Transition to new grass, fescue warning, etc...


One of the many enjoyable events of spring is the greening of the grass.  You will quickly notice our horses have less interest in the hay now.  They think there is a bountiful harvest of grass in the pastures.  While they are not supposed to be able to distinguish colors, they must be able to judge distance and realize the grass is growing.  They would much rather spend their days chasing each new blade of grass than standing at the full hay feeder.

It is still important to keep some hay available.  As you have noticed, the stools of the horse grazing pasture have become very soft.  They will pile up like a cowpile.  This is because of the low roughage in the new grass.  The coarser the forage, the longer it takes to move through the bowel.  The new grass, however, is very low in fiber and very high in moisture and takes very little time to make the trip.
 A diet of fresh grass and grain can lead to digestive problems.  The bowel full of fresh grass and/or grain makes up very little volume.  It also moves rapidly through the bowel.  The horse experiences a churning bowel which can lead to cramping.  These mild colic signs may pass unnoticed.  The results of this hyperactivity can be two-fold:
The cramping can lead to enough discomfort to cause the horse to roll to relieve itself.  We all know what this can mean. If the roll is executed just right, a simple twist can occur and the horse will be in distress.
With hyperactivity, the intestines can crawl into each other, called an intesiception.  This also causes a blockage.
Both situations cause a very dire situation and can lead to many anxious hours.
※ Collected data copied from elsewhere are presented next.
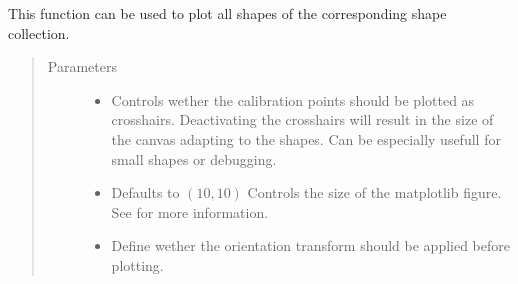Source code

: \documentclass[a4paper,10pt,english,openany,oneside]{sphinxmanual}
\begin{document}
\begin{fulllineitems}
\begin{fulllineitems}
\label{\detokenize{pages/modules:lmd.lib.Collection.plot}}
\sphinxAtStartPar
This function can be used to plot all shapes of the corresponding shape collection.
\begin{quote}\begin{description}
\item[{Parameters}] \leavevmode\begin{itemize}
\item {} 
\sphinxAtStartPar
{} \textendash{} Controls wether the calibration points should be plotted as crosshairs. Deactivating the crosshairs will result in the size of the canvas adapting to the shapes. Can be especially usefull for small shapes or debugging.

\item {} 
\sphinxAtStartPar
{} \textendash{} Defaults to \((10, 10)\) Controls the size of the matplotlib figure. See  for more information.

\item {} 
\sphinxAtStartPar
{} \textendash{} Define wether the orientation transform should be applied before plotting.


\end{itemize}
\end{description}
\end{quote}
\end{fulllineitems}
\end{fulllineitems}
\end{document}
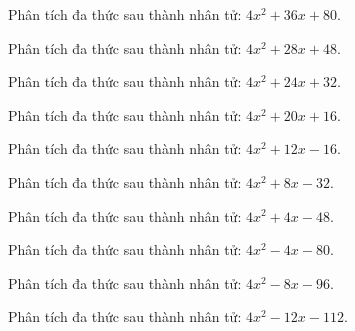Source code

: \begin{bt}
	Phân tích đa thức sau thành nhân tử: $4 x^2 + 36 x + 80$.
\end{bt}
\begin{bt}
	Phân tích đa thức sau thành nhân tử: $4 x^2 + 28 x + 48$.
\end{bt}
\begin{bt}
	Phân tích đa thức sau thành nhân tử: $4 x^2 + 24 x + 32$.
\end{bt}
\begin{bt}
	Phân tích đa thức sau thành nhân tử: $4 x^2 + 20 x + 16$.
\end{bt}
\begin{bt}
	Phân tích đa thức sau thành nhân tử: $4 x^2 + 12 x - 16$.
\end{bt}
\begin{bt}
	Phân tích đa thức sau thành nhân tử: $4 x^2 + 8 x - 32$.
\end{bt}
\begin{bt}
	Phân tích đa thức sau thành nhân tử: $4 x^2 + 4 x - 48$.
\end{bt}
\begin{bt}
	Phân tích đa thức sau thành nhân tử: $4 x^2 - 4 x - 80$.
\end{bt}
\begin{bt}
	Phân tích đa thức sau thành nhân tử: $4 x^2 - 8 x - 96$.
\end{bt}
\begin{bt}
	Phân tích đa thức sau thành nhân tử: $4 x^2 - 12 x - 112$.
\end{bt}
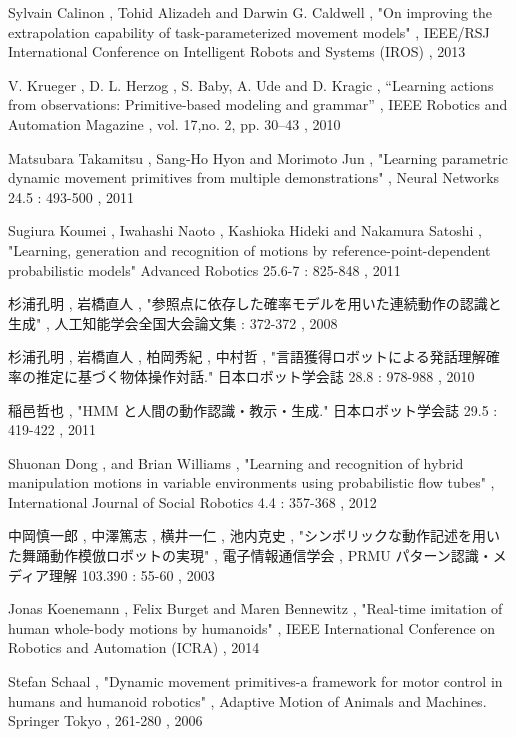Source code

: ﻿%
\begin{thebibliography}{99}%
Sylvain Calinon , Tohid Alizadeh and Darwin G. Caldwell , "On improving the extrapolation capability of task-parameterized movement models" , IEEE/RSJ International Conference on Intelligent Robots and Systems (IROS) , 2013

V. Krueger , D. L. Herzog , S. Baby, A. Ude and D. Kragic , “Learning actions from observations: Primitive-based modeling and grammar” , IEEE Robotics and Automation Magazine , vol. 17,no. 2, pp. 30–43 , 2010

Matsubara Takamitsu , Sang-Ho Hyon and Morimoto Jun , "Learning parametric dynamic movement primitives from multiple demonstrations" , Neural Networks 24.5 : 493-500 , 2011

Sugiura Koumei , Iwahashi Naoto , Kashioka Hideki and Nakamura Satoshi , "Learning, generation and recognition of motions by reference-point-dependent probabilistic models" Advanced Robotics 25.6-7 : 825-848 , 2011

杉浦孔明 , 岩橋直人 , "参照点に依存した確率モデルを用いた連続動作の認識と生成" , 人工知能学会全国大会論文集 : 372-372 , 2008

杉浦孔明 , 岩橋直人 , 柏岡秀紀 , 中村哲 , "言語獲得ロボットによる発話理解確率の推定に基づく物体操作対話." 日本ロボット学会誌 28.8 : 978-988 , 2010

稲邑哲也 , "HMM と人間の動作認識・教示・生成." 日本ロボット学会誌 29.5 : 419-422 , 2011

Shuonan Dong , and Brian Williams , "Learning and recognition of hybrid manipulation motions in variable environments using probabilistic flow tubes" , International Journal of Social Robotics 4.4 : 357-368 , 2012

中岡慎一郎 , 中澤篤志 , 横井一仁 , 池内克史 , "シンボリックな動作記述を用いた舞踊動作模倣ロボットの実現" , 電子情報通信学会 , PRMU パターン認識・メディア理解 103.390 : 55-60 , 2003

Jonas Koenemann , Felix Burget and Maren Bennewitz , "Real-time imitation of human whole-body motions by humanoids" , IEEE International Conference on Robotics and Automation (ICRA) , 2014

Stefan Schaal , "Dynamic movement primitives-a framework for motor control in humans and humanoid robotics" , Adaptive Motion of Animals and Machines. Springer Tokyo , 261-280 , 2006


\end{thebibliography}
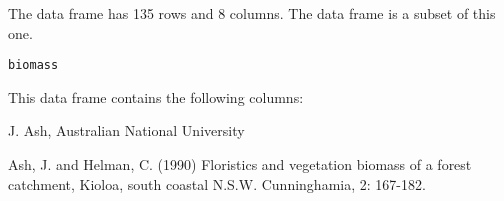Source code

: \begin{Description}\relax
The  data frame has 135 rows and 8 columns.  The
 data frame is a subset of this one.
\end{Description}
\begin{Usage}
\begin{verbatim}biomass\end{verbatim}
\end{Usage}
\begin{Format}\relax
This data frame contains the following columns:
\end{Format}
\begin{Source}\relax
J. Ash, Australian National University
\end{Source}
\begin{References}\relax
Ash, J. and Helman, C. (1990) Floristics and vegetation
biomass of a forest catchment, Kioloa, south coastal N.S.W.
Cunninghamia, 2: 167-182.
\end{References}

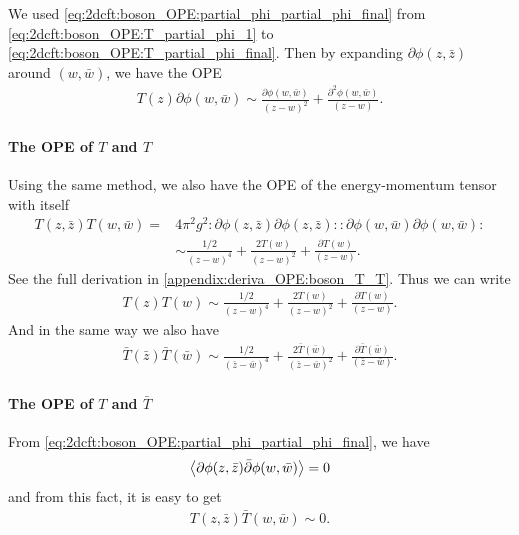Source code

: \documentclass[10pt]{article}
\begin{document}
We used \cref{eq:2dcft:boson_OPE:partial_phi_partial_phi_final} from \cref{eq:2dcft:boson_OPE:T_partial_phi_1} to \cref{eq:2dcft:boson_OPE:T_partial_phi_final}.
Then by expanding $\partial\phi(z,\bar{z})$ around $(w,\bar{w})$, we have the OPE
\begin{align}
    T(z)\partial\phi(w,\bar{w})\sim\frac{\partial\phi(w,\bar{w})}{(z-w)^2}+\frac{\partial^2\phi(w,\bar{w})}{(z-w)}.
\end{align}
\paragraph{The OPE of $T$ and $T$}
Using the same method, we also have the OPE of the energy-momentum tensor with itself
\begin{subequations}
    \begin{align}
        T(z,\bar{z})T(w,\bar{w})= & 4\pi^2 g^2:\partial\phi(z,\bar{z})\partial\phi(z,\bar{z})::\partial\phi(w,\bar{w})\partial\phi(w,\bar{w}):\label{eq:2dcft:boson_OPE:T_T_1} \\
                                  & \sim\frac{1/2}{(z-w)^4}+\frac{2T(w)}{(z-w)^2}+\frac{\partial T(w)}{(z-w)}.\label{eq:2dcft:boson_OPE:T_T_final}
    \end{align}
\end{subequations}
See the full derivation in \cref{appendix:deriva_OPE:boson_T_T}.
Thus we can write
\begin{align}
    T(z)T(w)\sim\frac{1/2}{(z-w)^4}+\frac{2T(w)}{(z-w)^2}+\frac{\partial T(w)}{(z-w)}.
\end{align}
And in the same way we also have
\begin{align}
    \bar{T}(\bar{z})\bar{T}(\bar{w})\sim\frac{1/2}{(\bar{z}-\bar{w})^4}+\frac{2\bar{T}(\bar{w})}{(\bar{z}-\bar{w})^2}+\frac{\partial \bar{T}(\bar{w})}{(\bar{z}-\bar{w})}.
\end{align}
\paragraph{The OPE of $T$ and $\bar{T}$}
From \cref{eq:2dcft:boson_OPE:partial_phi_partial_phi_final}, we have
\begin{align}
    \expval{\partial\phi(z,\bar{z})\bar{\partial}\phi(w,\bar{w})}=0
\end{align}
and from this fact, it is easy to get
\begin{align}
    T(z,\bar{z})\bar{T}(w,\bar{w})\sim0.
\end{align}
\end{document}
To prevent either of the above situations, just make available some long stem forages.  The hay may need to sit around for a day or two before it is consumed, so offer it in a protected place where it will stay dry and not be trampled.  As the fresh grass makes up more and more of the roughage part of the ration, the horses will search out the hay to provide bulk and the “tickle” they need for a healthy intestine.  The dry hay absorbs some of the moisture.  The bulk and coarseness will slow the bowel and stop the rumbling.  The full bowel will be less likely to get in trouble.

As the grass matures, the need for hay will decrease dramatically.  You can monitor this by watching the stool.  From this point on, the hay you offer will have to be superior to the grass.  That usually means a good quality legume.

For those with brood mares, the experts tell us fescue of any length will contain endophyte.  Therefore, even though the grass is just starting, the  pregnant mare should still be ‘dry lotted’ and only on a non-fescue grass hay or an alfalfa mix.